You can't ensure a ship that is going to go through the Persian Gulf and enough of them have been struck that they have a problem.
And this raises a question for me.
The president said, I believe to Axios that he could decide when the war ends.
I can quit whenever I want.
That's not a direct quote, but effectively that's what he said.
And uh it does raise a question as to whether Iran is willing to go along with that.
Uh in the 12-day war last year, the United States was able to say, "We're done.
We've achieved our objective.
if Iran will do a retaliatory strike and it's going to be over.
I don't know if that's going to be the case this time because Iran has played this card that has threatened to play for decades and now it's done it and countries around the world are suffering.
Can I just add Iran is behaving very differently than they did last June.
And that has surprised some people in the White House.
As you said, it sort of went according to a certain plan where there were attacks.
There was one night of strikes by the US.
Iran uh uh retaliated.
It was over.
Right.
Iran seems to think this is a far more existential conflict.
And so therefore, they're using the leverage that they're that they didn't use the last time, specifically economic leverage.
And they're also hitting strikes around the Gulf.
And it also raises the question of even when the war is over, they will have this leverage that they've already shown that they're willing to use, which gives them a certain amount of power in the future.
I mean, I hear you saying agreeing with Mark, Felicia, do you feel like the White House was surprised, and if so, why?
We know that, for example, they were talking to Israel quite a bit in the leadup to this conflict.
You were based in Israel um years ago, and and you know the country well.

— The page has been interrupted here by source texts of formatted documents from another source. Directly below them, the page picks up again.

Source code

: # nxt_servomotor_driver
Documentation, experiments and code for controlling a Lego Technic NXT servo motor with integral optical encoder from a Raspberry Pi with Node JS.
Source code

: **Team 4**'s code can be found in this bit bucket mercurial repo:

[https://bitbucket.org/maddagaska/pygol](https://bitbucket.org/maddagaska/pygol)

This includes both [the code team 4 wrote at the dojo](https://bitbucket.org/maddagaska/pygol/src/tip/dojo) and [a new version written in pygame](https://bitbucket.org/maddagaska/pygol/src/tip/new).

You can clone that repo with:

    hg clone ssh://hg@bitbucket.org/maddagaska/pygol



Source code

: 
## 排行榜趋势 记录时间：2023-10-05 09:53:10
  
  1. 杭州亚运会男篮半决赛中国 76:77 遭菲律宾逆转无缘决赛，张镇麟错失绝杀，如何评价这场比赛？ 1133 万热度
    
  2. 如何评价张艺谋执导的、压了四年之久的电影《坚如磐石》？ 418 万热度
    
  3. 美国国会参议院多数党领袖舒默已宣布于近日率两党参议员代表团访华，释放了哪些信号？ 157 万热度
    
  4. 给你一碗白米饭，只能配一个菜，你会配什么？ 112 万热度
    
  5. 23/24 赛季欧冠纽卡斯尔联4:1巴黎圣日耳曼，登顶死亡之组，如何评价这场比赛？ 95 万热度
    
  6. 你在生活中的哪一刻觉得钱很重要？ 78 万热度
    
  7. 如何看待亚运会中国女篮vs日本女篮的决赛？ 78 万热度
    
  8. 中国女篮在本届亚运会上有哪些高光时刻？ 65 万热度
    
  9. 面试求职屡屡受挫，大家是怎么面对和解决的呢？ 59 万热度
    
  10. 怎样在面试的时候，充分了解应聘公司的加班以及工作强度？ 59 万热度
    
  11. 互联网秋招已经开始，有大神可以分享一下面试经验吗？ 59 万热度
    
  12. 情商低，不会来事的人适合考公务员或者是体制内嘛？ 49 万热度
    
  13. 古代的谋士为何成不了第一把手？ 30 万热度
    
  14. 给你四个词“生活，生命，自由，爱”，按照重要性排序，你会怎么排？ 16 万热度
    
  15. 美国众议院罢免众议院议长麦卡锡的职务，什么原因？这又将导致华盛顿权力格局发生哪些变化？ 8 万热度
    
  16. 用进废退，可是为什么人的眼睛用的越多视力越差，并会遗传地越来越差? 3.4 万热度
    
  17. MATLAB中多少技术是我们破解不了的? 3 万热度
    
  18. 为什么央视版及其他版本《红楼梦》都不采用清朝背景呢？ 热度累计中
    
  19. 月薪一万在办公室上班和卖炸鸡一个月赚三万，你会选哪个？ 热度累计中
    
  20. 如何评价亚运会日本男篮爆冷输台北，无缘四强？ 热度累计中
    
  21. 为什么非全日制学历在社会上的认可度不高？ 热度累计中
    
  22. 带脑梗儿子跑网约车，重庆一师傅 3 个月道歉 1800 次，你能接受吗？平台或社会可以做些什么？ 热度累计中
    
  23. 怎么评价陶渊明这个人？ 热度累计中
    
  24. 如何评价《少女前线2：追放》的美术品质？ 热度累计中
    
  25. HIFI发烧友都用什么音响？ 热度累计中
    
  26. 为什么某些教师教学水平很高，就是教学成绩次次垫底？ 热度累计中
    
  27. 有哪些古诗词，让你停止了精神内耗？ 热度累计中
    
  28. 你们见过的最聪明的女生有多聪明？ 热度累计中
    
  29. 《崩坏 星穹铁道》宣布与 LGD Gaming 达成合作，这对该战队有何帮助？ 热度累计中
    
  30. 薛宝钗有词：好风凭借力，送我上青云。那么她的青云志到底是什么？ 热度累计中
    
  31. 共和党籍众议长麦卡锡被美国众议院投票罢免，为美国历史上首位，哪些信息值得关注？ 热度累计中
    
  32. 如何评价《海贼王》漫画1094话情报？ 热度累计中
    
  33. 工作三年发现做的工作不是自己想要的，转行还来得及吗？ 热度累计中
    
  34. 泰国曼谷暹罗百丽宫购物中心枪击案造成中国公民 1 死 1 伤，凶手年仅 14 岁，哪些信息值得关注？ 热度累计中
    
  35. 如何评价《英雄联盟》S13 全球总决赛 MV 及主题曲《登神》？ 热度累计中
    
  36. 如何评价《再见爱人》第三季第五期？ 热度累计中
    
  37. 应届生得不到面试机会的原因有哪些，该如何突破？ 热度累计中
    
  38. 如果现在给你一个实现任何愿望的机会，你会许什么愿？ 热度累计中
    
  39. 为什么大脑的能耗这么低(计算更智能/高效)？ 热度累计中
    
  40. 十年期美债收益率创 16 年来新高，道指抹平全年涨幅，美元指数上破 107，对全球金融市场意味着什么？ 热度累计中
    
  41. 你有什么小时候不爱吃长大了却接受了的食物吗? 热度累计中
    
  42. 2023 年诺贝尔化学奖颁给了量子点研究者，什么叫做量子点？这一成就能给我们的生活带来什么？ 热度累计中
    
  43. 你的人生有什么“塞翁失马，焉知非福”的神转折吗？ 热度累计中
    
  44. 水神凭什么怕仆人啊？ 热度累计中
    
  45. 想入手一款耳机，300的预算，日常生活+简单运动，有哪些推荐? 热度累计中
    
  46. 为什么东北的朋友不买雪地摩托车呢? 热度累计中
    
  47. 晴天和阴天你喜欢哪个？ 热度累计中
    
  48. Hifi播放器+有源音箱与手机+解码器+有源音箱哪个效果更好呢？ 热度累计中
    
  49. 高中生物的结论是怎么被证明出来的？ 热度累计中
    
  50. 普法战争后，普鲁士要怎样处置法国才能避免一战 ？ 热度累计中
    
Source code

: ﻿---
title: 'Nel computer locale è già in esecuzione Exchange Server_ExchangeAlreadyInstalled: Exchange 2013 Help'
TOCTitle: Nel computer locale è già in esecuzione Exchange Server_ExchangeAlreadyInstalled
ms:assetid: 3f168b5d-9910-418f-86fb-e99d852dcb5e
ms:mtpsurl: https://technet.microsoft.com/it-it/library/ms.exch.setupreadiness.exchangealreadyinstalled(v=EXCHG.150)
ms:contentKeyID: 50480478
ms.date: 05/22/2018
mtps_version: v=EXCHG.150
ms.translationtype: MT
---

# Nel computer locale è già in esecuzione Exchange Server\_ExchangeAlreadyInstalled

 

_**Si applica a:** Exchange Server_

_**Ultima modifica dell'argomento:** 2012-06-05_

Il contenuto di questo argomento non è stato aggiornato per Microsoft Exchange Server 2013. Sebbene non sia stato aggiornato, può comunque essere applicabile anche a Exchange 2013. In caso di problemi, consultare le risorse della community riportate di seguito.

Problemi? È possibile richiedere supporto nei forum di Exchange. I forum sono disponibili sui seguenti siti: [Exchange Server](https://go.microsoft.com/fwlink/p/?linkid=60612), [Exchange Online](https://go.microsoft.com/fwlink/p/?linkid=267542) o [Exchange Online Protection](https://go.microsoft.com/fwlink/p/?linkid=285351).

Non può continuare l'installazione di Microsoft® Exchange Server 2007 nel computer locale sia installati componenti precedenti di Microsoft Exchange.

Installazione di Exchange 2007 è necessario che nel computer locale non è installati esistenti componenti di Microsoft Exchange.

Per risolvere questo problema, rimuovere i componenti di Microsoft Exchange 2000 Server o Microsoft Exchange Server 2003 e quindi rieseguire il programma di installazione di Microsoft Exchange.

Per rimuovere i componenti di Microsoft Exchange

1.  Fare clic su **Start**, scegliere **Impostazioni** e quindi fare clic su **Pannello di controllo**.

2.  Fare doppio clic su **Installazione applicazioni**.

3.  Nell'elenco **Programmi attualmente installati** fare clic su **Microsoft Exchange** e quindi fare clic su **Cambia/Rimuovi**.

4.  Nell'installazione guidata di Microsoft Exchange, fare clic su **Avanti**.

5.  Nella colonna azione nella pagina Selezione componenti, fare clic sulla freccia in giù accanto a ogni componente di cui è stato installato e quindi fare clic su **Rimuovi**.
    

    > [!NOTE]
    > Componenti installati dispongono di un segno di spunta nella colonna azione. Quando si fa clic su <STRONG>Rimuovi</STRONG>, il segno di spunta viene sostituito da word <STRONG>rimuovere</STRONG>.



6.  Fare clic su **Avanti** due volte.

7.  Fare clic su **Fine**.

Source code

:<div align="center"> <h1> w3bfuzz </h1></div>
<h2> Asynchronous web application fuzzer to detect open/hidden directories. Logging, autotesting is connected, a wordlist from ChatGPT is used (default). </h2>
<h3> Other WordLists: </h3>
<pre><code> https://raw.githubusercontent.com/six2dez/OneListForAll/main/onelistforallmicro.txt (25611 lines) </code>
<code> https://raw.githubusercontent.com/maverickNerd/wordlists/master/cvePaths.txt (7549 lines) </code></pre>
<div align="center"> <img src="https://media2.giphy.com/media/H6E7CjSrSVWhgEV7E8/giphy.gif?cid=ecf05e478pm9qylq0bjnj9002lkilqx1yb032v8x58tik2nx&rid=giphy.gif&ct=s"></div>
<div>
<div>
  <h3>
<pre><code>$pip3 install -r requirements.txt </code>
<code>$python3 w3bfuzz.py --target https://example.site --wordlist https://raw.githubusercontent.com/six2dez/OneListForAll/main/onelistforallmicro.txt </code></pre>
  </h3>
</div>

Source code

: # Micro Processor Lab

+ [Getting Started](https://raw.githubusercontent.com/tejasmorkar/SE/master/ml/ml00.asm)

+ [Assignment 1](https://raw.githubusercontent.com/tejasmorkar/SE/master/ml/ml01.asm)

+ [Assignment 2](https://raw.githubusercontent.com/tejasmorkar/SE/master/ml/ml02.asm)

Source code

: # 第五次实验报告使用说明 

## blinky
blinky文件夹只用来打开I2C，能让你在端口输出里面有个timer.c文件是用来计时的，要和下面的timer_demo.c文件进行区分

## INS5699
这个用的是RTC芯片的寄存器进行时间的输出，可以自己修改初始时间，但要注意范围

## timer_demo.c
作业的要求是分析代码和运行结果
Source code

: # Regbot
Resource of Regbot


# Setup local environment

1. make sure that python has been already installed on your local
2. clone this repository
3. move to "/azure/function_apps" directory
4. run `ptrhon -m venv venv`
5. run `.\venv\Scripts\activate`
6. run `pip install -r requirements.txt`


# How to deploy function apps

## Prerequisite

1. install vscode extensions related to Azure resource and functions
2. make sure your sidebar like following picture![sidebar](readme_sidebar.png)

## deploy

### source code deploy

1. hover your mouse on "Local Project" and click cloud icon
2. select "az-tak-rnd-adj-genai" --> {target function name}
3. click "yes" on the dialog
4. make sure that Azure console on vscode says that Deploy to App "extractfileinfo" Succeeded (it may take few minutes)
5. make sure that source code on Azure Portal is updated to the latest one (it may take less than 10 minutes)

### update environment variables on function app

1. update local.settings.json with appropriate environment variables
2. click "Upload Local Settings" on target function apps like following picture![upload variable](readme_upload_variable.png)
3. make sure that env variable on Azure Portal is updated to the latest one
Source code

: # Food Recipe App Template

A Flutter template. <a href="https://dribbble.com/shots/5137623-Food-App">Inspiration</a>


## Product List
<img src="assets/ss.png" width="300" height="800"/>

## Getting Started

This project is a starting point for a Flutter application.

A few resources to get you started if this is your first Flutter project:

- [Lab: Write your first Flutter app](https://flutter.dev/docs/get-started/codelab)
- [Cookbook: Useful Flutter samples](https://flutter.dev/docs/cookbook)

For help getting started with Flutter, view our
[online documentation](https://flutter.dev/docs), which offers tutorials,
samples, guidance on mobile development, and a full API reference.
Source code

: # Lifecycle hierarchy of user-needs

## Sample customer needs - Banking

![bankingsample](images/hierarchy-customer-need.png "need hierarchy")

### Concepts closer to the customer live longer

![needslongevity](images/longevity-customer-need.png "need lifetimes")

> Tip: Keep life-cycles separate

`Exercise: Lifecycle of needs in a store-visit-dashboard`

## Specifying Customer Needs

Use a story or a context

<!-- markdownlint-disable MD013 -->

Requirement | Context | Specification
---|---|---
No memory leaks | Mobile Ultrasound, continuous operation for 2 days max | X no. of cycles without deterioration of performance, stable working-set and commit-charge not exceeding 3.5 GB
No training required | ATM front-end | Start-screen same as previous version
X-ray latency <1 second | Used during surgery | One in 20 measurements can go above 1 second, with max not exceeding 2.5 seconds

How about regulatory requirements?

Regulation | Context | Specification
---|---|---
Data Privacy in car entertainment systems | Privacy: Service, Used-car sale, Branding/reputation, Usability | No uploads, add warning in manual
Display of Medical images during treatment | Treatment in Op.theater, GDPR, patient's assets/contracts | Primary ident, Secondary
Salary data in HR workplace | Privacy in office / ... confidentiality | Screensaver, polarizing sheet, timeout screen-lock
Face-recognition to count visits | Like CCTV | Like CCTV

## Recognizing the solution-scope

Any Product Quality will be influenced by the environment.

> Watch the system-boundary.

What's your sense of the information that they were getting and how how much of a a real reality check they had going into this conflict?
I think, you know, there were Arab diplomats flooding Washington, meeting any official they could meet with, saying it's going to be different this time.
Iran needs to change the deterrence calculation.
They're going to respond more forcefully.
I think there's been plenty of reporting suggesting that they did have, you know, they should have had access to intelligence showing this kind of thing.
But I think they Trump has is kind of a vibes president.
He's really taken a lot of lessons from what happened in Venezuela, uh, what happened in the 12-day war.
I think Iran and and its and its history and its people is a very different situation than what we saw in Venezuela.
And and I think, you know, some of it was like the experts are always wrong.
The blob always tells us we can't, you know, this joking dimminionative term people use for the foreign policy establishment that, you know, they told us we couldn't move the embassy in Jerusalem.
It was fine.
They everyone said the 12-day war was going to be a disaster.
Venezuela was going to be a disaster.
So, I think, you know, Trump has been able to do things that everyone told him he couldn't do.
And I think some of it was confirmation bias.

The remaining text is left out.